Depending on the format, an entry may contain a single prompt/response pair, a multi-message exchange, or a group-chat-style interaction. The word is intentionally generic because RoleThread supports more than one dataset shape.

Exchange

An exchange is the conversational unit inside or represented by an entry.

Use this term when the discussion is about back-and-forth conversational structure rather than the stored JSON object itself.

Working Copy

A working copy is the editable local copy RoleThread uses while protecting the original imported file.

The working copy is where active changes happen; the original file should remain recoverable.

Sidecar

A sidecar is portable metadata stored next to a dataset.

Sidecars can preserve registry IDs, character mapping data, workflow metadata, and other context that may not belong directly inside every dataset row. Sidecars help datasets travel between machines without losing RoleThread-specific context.

Validation and Repair

Validation means finding structural or workflow issues.

Repair means applying explicit changes to fix those issues.

Do not use repair language for passive detection. RoleThread should not imply that it changed a dataset unless it actually did.

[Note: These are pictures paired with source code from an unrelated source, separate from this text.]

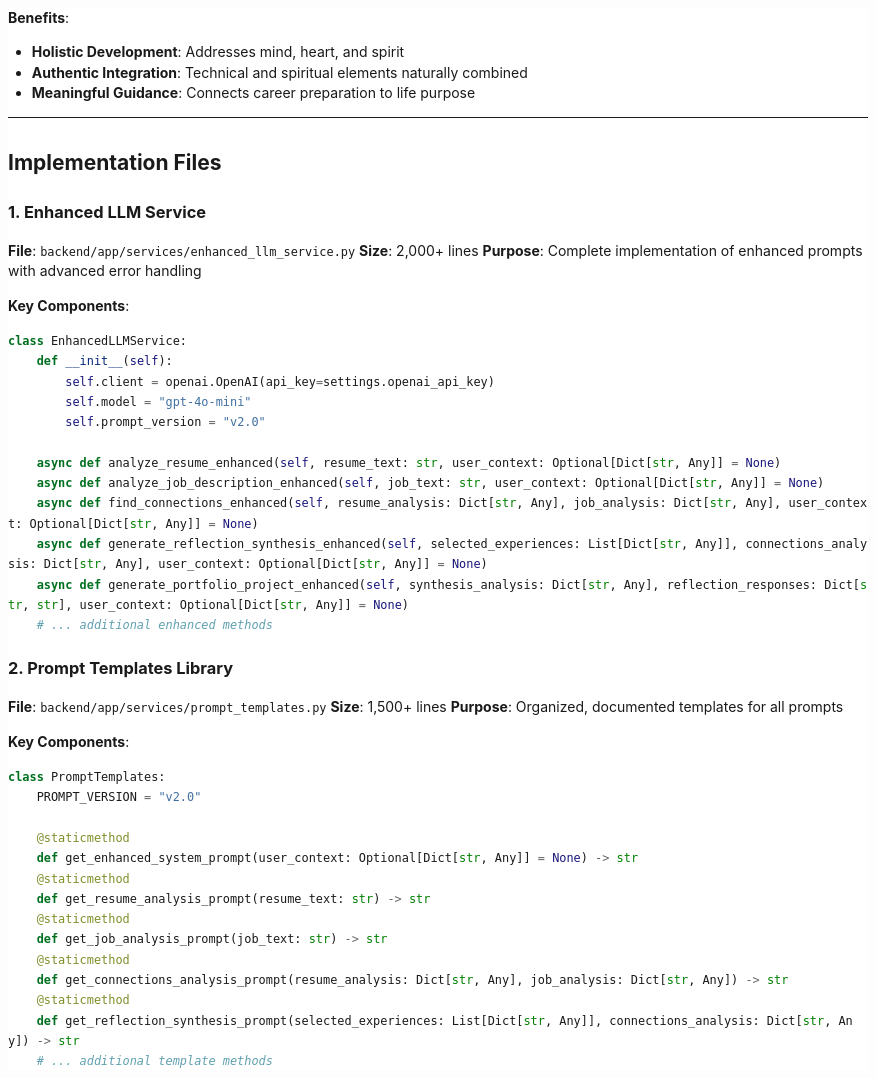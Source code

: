 **Benefits**:
- **Holistic Development**: Addresses mind, heart, and spirit
- **Authentic Integration**: Technical and spiritual elements naturally combined
- **Meaningful Guidance**: Connects career preparation to life purpose

---

## Implementation Files

### 1. Enhanced LLM Service
**File**: `backend/app/services/enhanced_llm_service.py`
**Size**: 2,000+ lines
**Purpose**: Complete implementation of enhanced prompts with advanced error handling

**Key Components**:
```python
class EnhancedLLMService:
    def __init__(self):
        self.client = openai.OpenAI(api_key=settings.openai_api_key)
        self.model = "gpt-4o-mini"
        self.prompt_version = "v2.0"
    
    async def analyze_resume_enhanced(self, resume_text: str, user_context: Optional[Dict[str, Any]] = None)
    async def analyze_job_description_enhanced(self, job_text: str, user_context: Optional[Dict[str, Any]] = None)
    async def find_connections_enhanced(self, resume_analysis: Dict[str, Any], job_analysis: Dict[str, Any], user_context: Optional[Dict[str, Any]] = None)
    async def generate_reflection_synthesis_enhanced(self, selected_experiences: List[Dict[str, Any]], connections_analysis: Dict[str, Any], user_context: Optional[Dict[str, Any]] = None)
    async def generate_portfolio_project_enhanced(self, synthesis_analysis: Dict[str, Any], reflection_responses: Dict[str, str], user_context: Optional[Dict[str, Any]] = None)
    # ... additional enhanced methods
```

### 2. Prompt Templates Library
**File**: `backend/app/services/prompt_templates.py`
**Size**: 1,500+ lines
**Purpose**: Organized, documented templates for all prompts

**Key Components**:
```python
class PromptTemplates:
    PROMPT_VERSION = "v2.0"
    
    @staticmethod
    def get_enhanced_system_prompt(user_context: Optional[Dict[str, Any]] = None) -> str
    @staticmethod
    def get_resume_analysis_prompt(resume_text: str) -> str
    @staticmethod
    def get_job_analysis_prompt(job_text: str) -> str
    @staticmethod
    def get_connections_analysis_prompt(resume_analysis: Dict[str, Any], job_analysis: Dict[str, Any]) -> str
    @staticmethod
    def get_reflection_synthesis_prompt(selected_experiences: List[Dict[str, Any]], connections_analysis: Dict[str, Any]) -> str
    # ... additional template methods
```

Imported and Archived Tags

An imported tag is a tag found in loaded data that is not currently part of the active tag registry.

An archived tag is preserved but not active for normal assignment.

This distinction preserves unknown metadata without forcing every imported or old tag into the active taxonomy.

Dataset Mutation

A dataset mutation is any workflow that changes dataset content or related metadata.

Examples include quick edits, full edits, deletes, duplicates, joins, splits, tag replacement, system prompt replacement, and merges. Mutation language is useful in developer docs because these workflows need validation, backups, saves, sidecar alignment, and structured results.

Group Chat Mode

Group Chat Mode refers to entries with multiple named participants or assistant roles.

Use this term for the workflow shape, not as a generic replacement for every multi-message dataset. It should stay connected to character mapping, participant review, and multi-speaker refinement.

Slugs and Labels

Tag slugs should be lowercase snake_case, stable, and machine-friendly. Human-readable labels can be separate from slugs and should be used when the UI needs friendlier text.

Good examples:

  • needs_review
  • no_user_control
  • question_answer
  • ai_generated

Avoid making slugs depend on capitalization, punctuation, or display styling.

Python Naming and Style

RoleThread follows PEP 8 where practical.

The goal is readable code, not rigid style-lawyering. Contributors should prefer names that make workflows and side effects clear.

Use standard Python conventions:

  • snake_case for variables, functions, and modules
  • PascalCase for classes and dataclasses
  • ALL_CAPS for constants
  • lowercase snake_case for tag slugs and stable metadata keys

Prefer descriptive workflow-oriented names over clever abbreviations or vague internal jargon.

Good examples:

  • save_dataset()
  • create_dataset_backup()
  • replace_tags_bulk_service()

Service names may be longer when the name clarifies the workflow. A function that writes files, creates backups, replaces tags, or updates sidecars should not hide those side effects behind an overly generic name.

Small pragmatic deviations from PEP 8 are acceptable when they make a workflow easier to read; consistency and explicitness remain the default.

Why Naming Discipline Matters

Consistent terminology lowers the cost of contribution and review.

When UI labels, Help docs, tests, service names, and metadata concepts use the same words, contributors spend less time translating between mental models.